According to Dr. John Hunter, a physicist at Lawrence Livermore National Laboratory and president of the company Quicklaunch, Inc., using a hydrogen-powered cannon may be the ticket for cheap access to space. That’s right, a “space gun” platform for inserting satellites, fuel, and other supplies into space genuinely could be the next big thing in space technology.
You might say, “A gun to shoot stuff into space? That sounds like something out of Jules Verne!” And you’d be right: in Verne’s “From the Earth to the Moon” a giant cannon called the Columbiad was used to propel three of the characters in the story to the Moon.
“Jules Verne got it right, he just had to pick the correct fluid, ” Hunter said in a Google Techtalk, embedded below.
Rockets have been the workhorse of space-faring nations for decades, but there are a few newcomers to the game that are just getting started. Space elevators are starting to get “off the ground”, so to speak – the Space Elevator Games turned out a winner just last year – as an alternative method of transporting materials into space.
“We do hear about space elevators a lot of the time, and people always ask, ‘Are you related to space elevators?’, but we don’t interact as far as technologies go.” Hunter said.

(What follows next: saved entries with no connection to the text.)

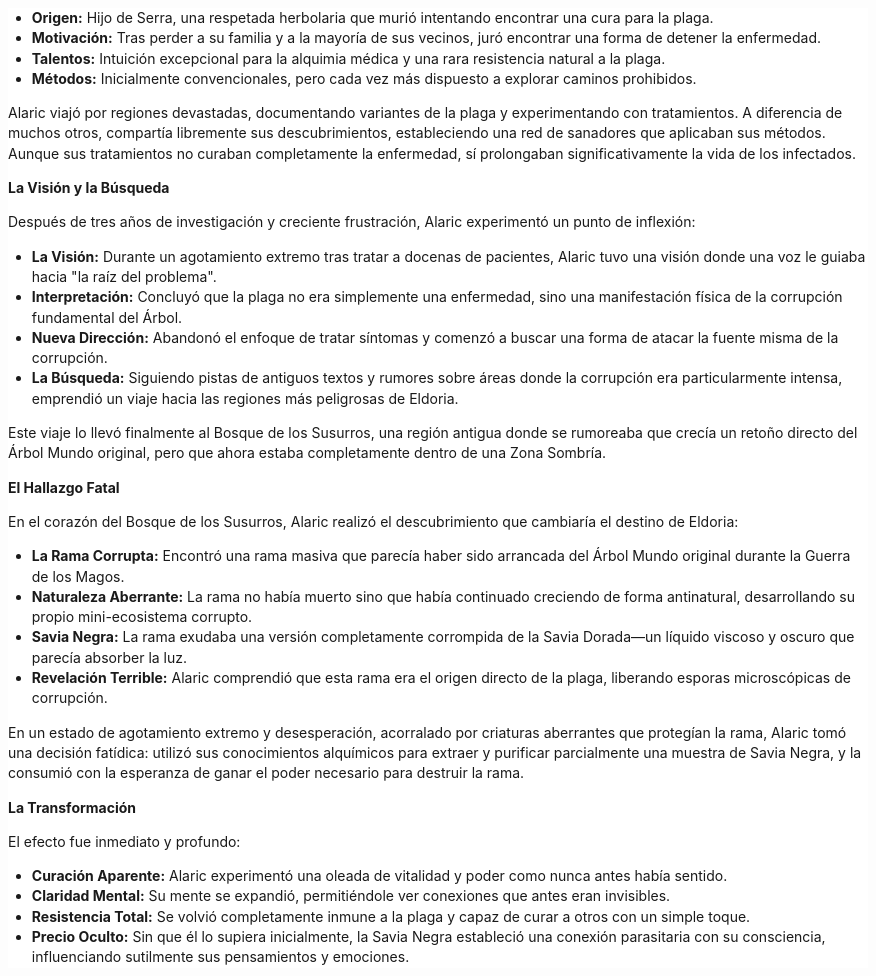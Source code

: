 - **Origen:** Hijo de Serra, una respetada herbolaria que murió intentando encontrar una cura para la plaga.
- **Motivación:** Tras perder a su familia y a la mayoría de sus vecinos, juró encontrar una forma de detener la enfermedad.
- **Talentos:** Intuición excepcional para la alquimia médica y una rara resistencia natural a la plaga.
- **Métodos:** Inicialmente convencionales, pero cada vez más dispuesto a explorar caminos prohibidos.

Alaric viajó por regiones devastadas, documentando variantes de la plaga y experimentando con tratamientos. A diferencia de muchos otros, compartía libremente sus descubrimientos, estableciendo una red de sanadores que aplicaban sus métodos. Aunque sus tratamientos no curaban completamente la enfermedad, sí prolongaban significativamente la vida de los infectados.

**La Visión y la Búsqueda**

Después de tres años de investigación y creciente frustración, Alaric experimentó un punto de inflexión:

- **La Visión:** Durante un agotamiento extremo tras tratar a docenas de pacientes, Alaric tuvo una visión donde una voz le guiaba hacia "la raíz del problema".
- **Interpretación:** Concluyó que la plaga no era simplemente una enfermedad, sino una manifestación física de la corrupción fundamental del Árbol.
- **Nueva Dirección:** Abandonó el enfoque de tratar síntomas y comenzó a buscar una forma de atacar la fuente misma de la corrupción.
- **La Búsqueda:** Siguiendo pistas de antiguos textos y rumores sobre áreas donde la corrupción era particularmente intensa, emprendió un viaje hacia las regiones más peligrosas de Eldoria.

Este viaje lo llevó finalmente al Bosque de los Susurros, una región antigua donde se rumoreaba que crecía un retoño directo del Árbol Mundo original, pero que ahora estaba completamente dentro de una Zona Sombría.

**El Hallazgo Fatal**

En el corazón del Bosque de los Susurros, Alaric realizó el descubrimiento que cambiaría el destino de Eldoria:

- **La Rama Corrupta:** Encontró una rama masiva que parecía haber sido arrancada del Árbol Mundo original durante la Guerra de los Magos.
- **Naturaleza Aberrante:** La rama no había muerto sino que había continuado creciendo de forma antinatural, desarrollando su propio mini-ecosistema corrupto.
- **Savia Negra:** La rama exudaba una versión completamente corrompida de la Savia Dorada—un líquido viscoso y oscuro que parecía absorber la luz.
- **Revelación Terrible:** Alaric comprendió que esta rama era el origen directo de la plaga, liberando esporas microscópicas de corrupción.

En un estado de agotamiento extremo y desesperación, acorralado por criaturas aberrantes que protegían la rama, Alaric tomó una decisión fatídica: utilizó sus conocimientos alquímicos para extraer y purificar parcialmente una muestra de Savia Negra, y la consumió con la esperanza de ganar el poder necesario para destruir la rama.

**La Transformación**

El efecto fue inmediato y profundo:

- **Curación Aparente:** Alaric experimentó una oleada de vitalidad y poder como nunca antes había sentido.
- **Claridad Mental:** Su mente se expandió, permitiéndole ver conexiones que antes eran invisibles.
- **Resistencia Total:** Se volvió completamente inmune a la plaga y capaz de curar a otros con un simple toque.
- **Precio Oculto:** Sin que él lo supiera inicialmente, la Savia Negra estableció una conexión parasitaria con su consciencia, influenciando sutilmente sus pensamientos y emociones.
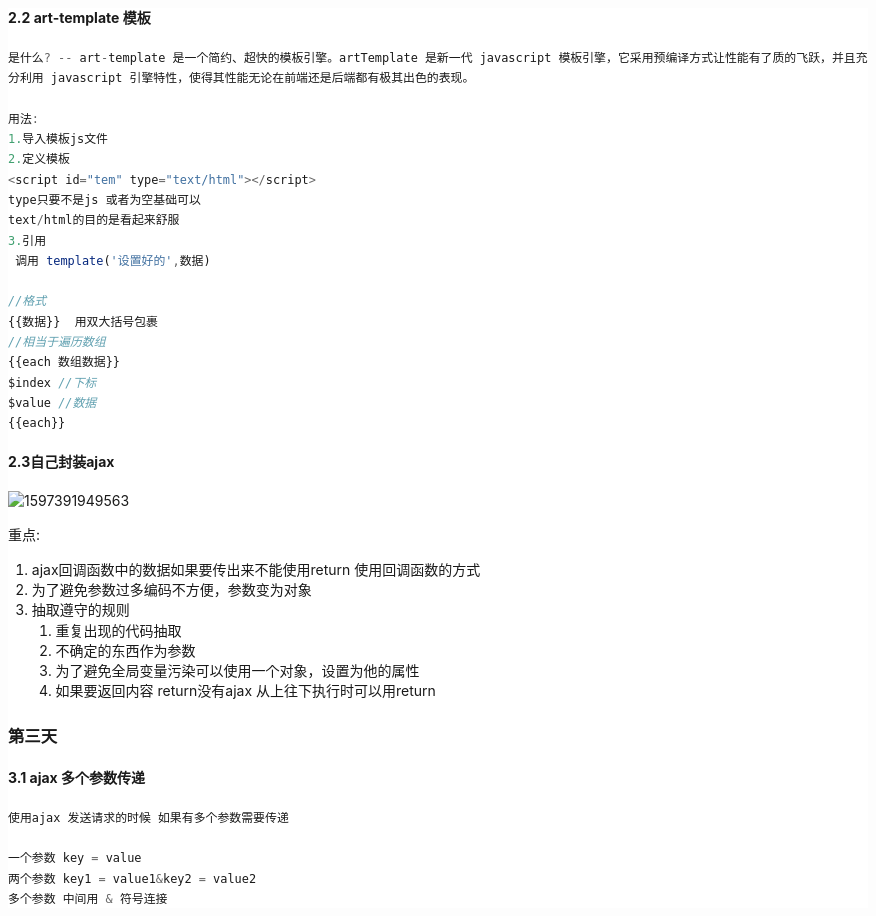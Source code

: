#### 2.2 art-template   模板

```js
是什么? -- art-template 是一个简约、超快的模板引擎。artTemplate 是新一代 javascript 模板引擎，它采用预编译方式让性能有了质的飞跃，并且充分利用 javascript 引擎特性，使得其性能无论在前端还是后端都有极其出色的表现。

用法: 
1.导入模板js文件
2.定义模板
<script id="tem" type="text/html"></script>
type只要不是js 或者为空基础可以
text/html的目的是看起来舒服
3.引用
 调用 template('设置好的',数据)

//格式
{{数据}}  用双大括号包裹
//相当于遍历数组
{{each 数组数据}}
$index //下标
$value //数据
{{each}}

```

#### 2.3自己封装ajax

![1597391949563](C:\Users\qcomj\AppData\Local\Temp\1597391949563.png)

重点:

1. ajax回调函数中的数据如果要传出来不能使用return 使用回调函数的方式
2. 为了避免参数过多编码不方便，参数变为对象
3. 抽取遵守的规则 
   1. 重复出现的代码抽取
   2. 不确定的东西作为参数
   3. 为了避免全局变量污染可以使用一个对象，设置为他的属性
   4. 如果要返回内容 return没有ajax 从上往下执行时可以用return




### 第三天

#### 3.1 ajax 多个参数传递

```js
使用ajax 发送请求的时候 如果有多个参数需要传递

一个参数 key = value
两个参数 key1 = value1&key2 = value2
多个参数 中间用 & 符号连接
```

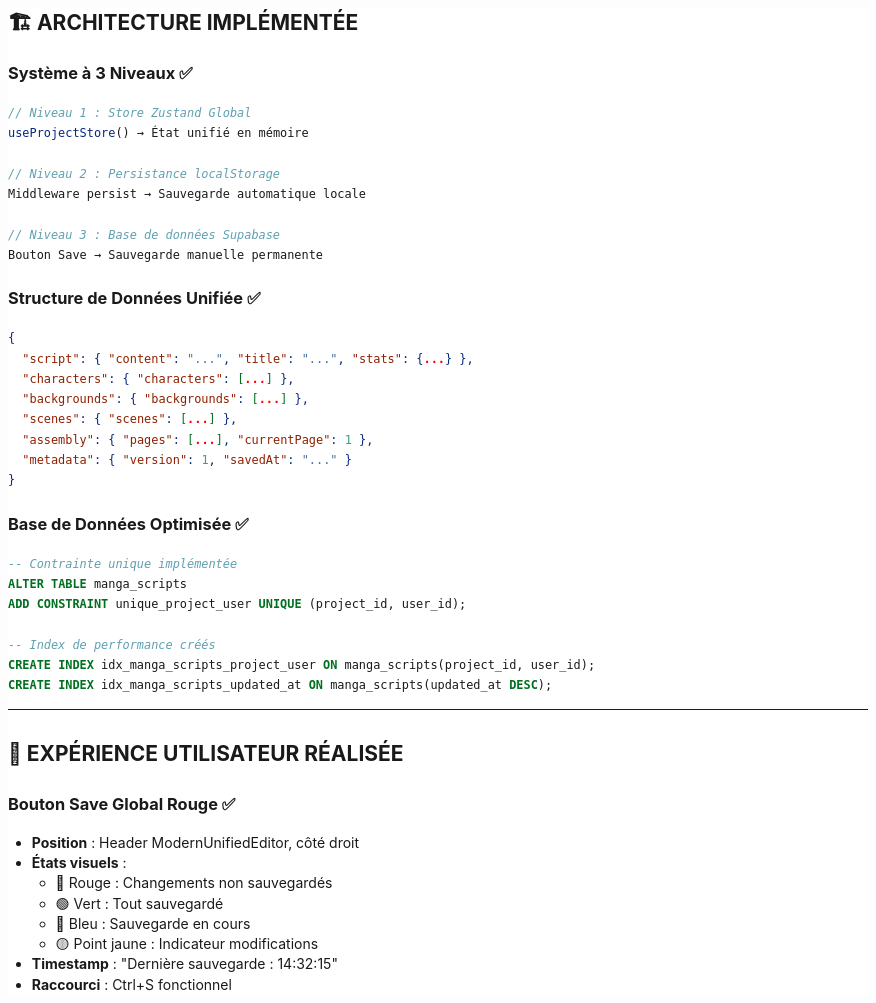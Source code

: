 
## 🏗️ ARCHITECTURE IMPLÉMENTÉE

### **Système à 3 Niveaux ✅**
```typescript
// Niveau 1 : Store Zustand Global
useProjectStore() → État unifié en mémoire

// Niveau 2 : Persistance localStorage  
Middleware persist → Sauvegarde automatique locale

// Niveau 3 : Base de données Supabase
Bouton Save → Sauvegarde manuelle permanente
```

### **Structure de Données Unifiée ✅**
```json
{
  "script": { "content": "...", "title": "...", "stats": {...} },
  "characters": { "characters": [...] },
  "backgrounds": { "backgrounds": [...] },
  "scenes": { "scenes": [...] },
  "assembly": { "pages": [...], "currentPage": 1 },
  "metadata": { "version": 1, "savedAt": "..." }
}
```

### **Base de Données Optimisée ✅**
```sql
-- Contrainte unique implémentée
ALTER TABLE manga_scripts 
ADD CONSTRAINT unique_project_user UNIQUE (project_id, user_id);

-- Index de performance créés
CREATE INDEX idx_manga_scripts_project_user ON manga_scripts(project_id, user_id);
CREATE INDEX idx_manga_scripts_updated_at ON manga_scripts(updated_at DESC);
```

---

## 🎨 EXPÉRIENCE UTILISATEUR RÉALISÉE

### **Bouton Save Global Rouge ✅**
- **Position** : Header ModernUnifiedEditor, côté droit
- **États visuels** :
  - 🔴 Rouge : Changements non sauvegardés
  - 🟢 Vert : Tout sauvegardé
  - 🔵 Bleu : Sauvegarde en cours
  - 🟡 Point jaune : Indicateur modifications
- **Timestamp** : "Dernière sauvegarde : 14:32:15"
- **Raccourci** : Ctrl+S fonctionnel
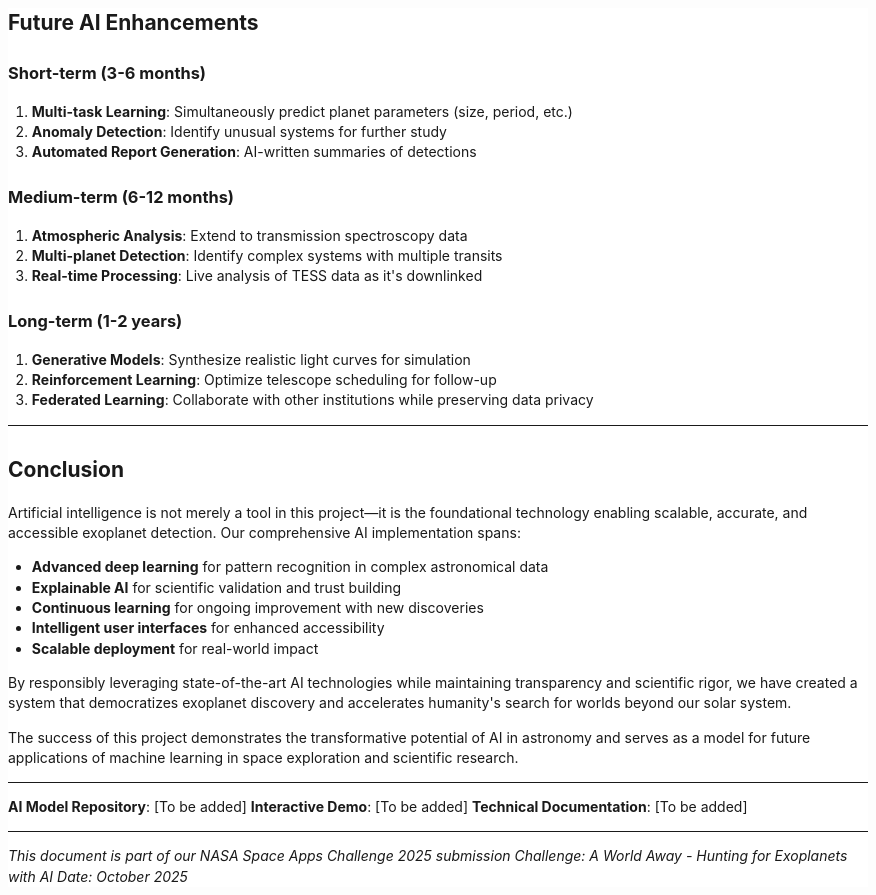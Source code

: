 
## Future AI Enhancements

### Short-term (3-6 months)
1. **Multi-task Learning**: Simultaneously predict planet parameters (size, period, etc.)
2. **Anomaly Detection**: Identify unusual systems for further study
3. **Automated Report Generation**: AI-written summaries of detections

### Medium-term (6-12 months)
1. **Atmospheric Analysis**: Extend to transmission spectroscopy data
2. **Multi-planet Detection**: Identify complex systems with multiple transits
3. **Real-time Processing**: Live analysis of TESS data as it's downlinked

### Long-term (1-2 years)
1. **Generative Models**: Synthesize realistic light curves for simulation
2. **Reinforcement Learning**: Optimize telescope scheduling for follow-up
3. **Federated Learning**: Collaborate with other institutions while preserving data privacy

---

## Conclusion

Artificial intelligence is not merely a tool in this project—it is the foundational technology enabling scalable, accurate, and accessible exoplanet detection. Our comprehensive AI implementation spans:

- **Advanced deep learning** for pattern recognition in complex astronomical data
- **Explainable AI** for scientific validation and trust building
- **Continuous learning** for ongoing improvement with new discoveries
- **Intelligent user interfaces** for enhanced accessibility
- **Scalable deployment** for real-world impact

By responsibly leveraging state-of-the-art AI technologies while maintaining transparency and scientific rigor, we have created a system that democratizes exoplanet discovery and accelerates humanity's search for worlds beyond our solar system.

The success of this project demonstrates the transformative potential of AI in astronomy and serves as a model for future applications of machine learning in space exploration and scientific research.

---

**AI Model Repository**: [To be added]
**Interactive Demo**: [To be added]
**Technical Documentation**: [To be added]

---

*This document is part of our NASA Space Apps Challenge 2025 submission*
*Challenge: A World Away - Hunting for Exoplanets with AI*
*Date: October 2025*

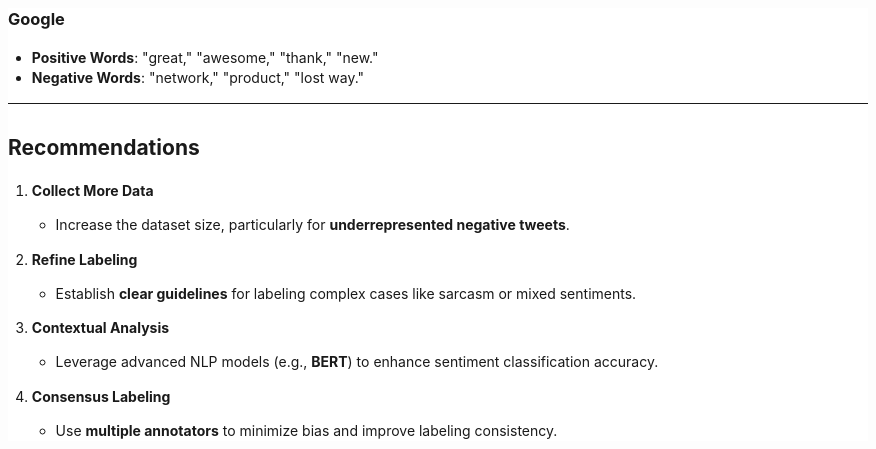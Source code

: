 ### Google
- **Positive Words**: "great," "awesome," "thank," "new."
- **Negative Words**: "network," "product," "lost way."

---

## Recommendations
1. **Collect More Data**  
   - Increase the dataset size, particularly for **underrepresented negative tweets**.

2. **Refine Labeling**  
   - Establish **clear guidelines** for labeling complex cases like sarcasm or mixed sentiments.

3. **Contextual Analysis**  
   - Leverage advanced NLP models (e.g., **BERT**) to enhance sentiment classification accuracy.

4. **Consensus Labeling**  
   - Use **multiple annotators** to minimize bias and improve labeling consistency.


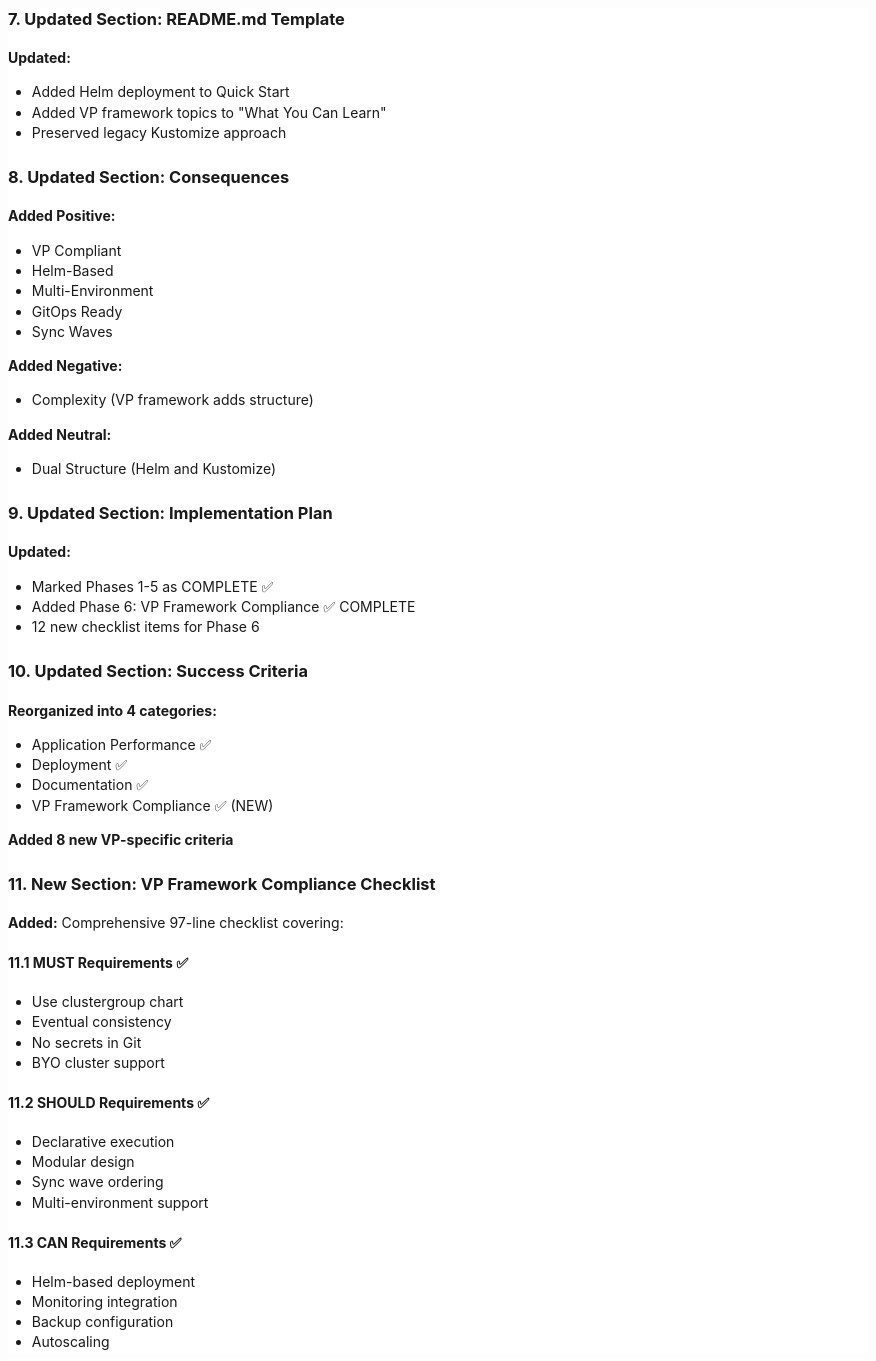 ### 7. Updated Section: README.md Template
**Updated:**
- Added Helm deployment to Quick Start
- Added VP framework topics to "What You Can Learn"
- Preserved legacy Kustomize approach

### 8. Updated Section: Consequences
**Added Positive:**
- VP Compliant
- Helm-Based
- Multi-Environment
- GitOps Ready
- Sync Waves

**Added Negative:**
- Complexity (VP framework adds structure)

**Added Neutral:**
- Dual Structure (Helm and Kustomize)

### 9. Updated Section: Implementation Plan
**Updated:**
- Marked Phases 1-5 as COMPLETE ✅
- Added Phase 6: VP Framework Compliance ✅ COMPLETE
- 12 new checklist items for Phase 6

### 10. Updated Section: Success Criteria
**Reorganized into 4 categories:**
- Application Performance ✅
- Deployment ✅
- Documentation ✅
- VP Framework Compliance ✅ (NEW)

**Added 8 new VP-specific criteria**

### 11. New Section: VP Framework Compliance Checklist
**Added:** Comprehensive 97-line checklist covering:

#### 11.1 MUST Requirements ✅
- Use clustergroup chart
- Eventual consistency
- No secrets in Git
- BYO cluster support

#### 11.2 SHOULD Requirements ✅
- Declarative execution
- Modular design
- Sync wave ordering
- Multi-environment support

#### 11.3 CAN Requirements ✅
- Helm-based deployment
- Monitoring integration
- Backup configuration
- Autoscaling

Light-gas cannons work almost like you’d expect a really, really big gun to work: at one end inside of a long tube a gas, hydrogen, helium or methane, is pressurized to an extreme pressure, 15,000 PSI in the largest cannon proposed by Hunter. The payload is at this end of the cannon, when the pressure is released, the bullet-shaped projectile that holds the payload is ejected out of the end. Hydrogen is used because of its lightness. Since a projectile can’t go faster than what’s pushing it along inside a cannon, the lighter gas – which can travel quicker – allows for a projectile to be accelerated to incredible speeds, in excess of 13,000 miles per hour (21,000 km/hr).
These cannons have been around since the 1960s, though they haven’t seen any use in space payload delivery technology. The record setting cannon for altitude of a projectile was the High-Altitude Research Project (HARP) cannon. It was built by the United States Department of Defense and Canada’s Department of National Defence, and placed in the Yuma proving grounds in Arizona. It successfully lobbed a Martlet-2C inert projectile to 180 km (112 miles) on November 12th, 1966, which still stands as the altitude record for this type of gun.
Another iteration, developed by Dr. Hunter himself, was the Super High-Altitude Research Project (SHARP, an homage to the original cannon) in the late 1980s by Lawrence Livermore University.
Hunter explained to Universe Today via phone interview, “So here’s what happens: I started back in 1985 at Livermore and I was fresh out of grad school and they hired me to build electric guns which I could have done pretty straightforwardly. But I ran into a guy at a cocktail party, believe it or not. He knew I was working on post-production coil guns and and he said, ‘John, those are great because you can get 12km/s where we can only get to like 9 km/s with these gas guns.’ I said, ‘What’s a gas gun?’ That’s what started this whole ball rolling. As it turns out, the electric guns only get to 5.5 km/s and gas guns get to 11km/s.”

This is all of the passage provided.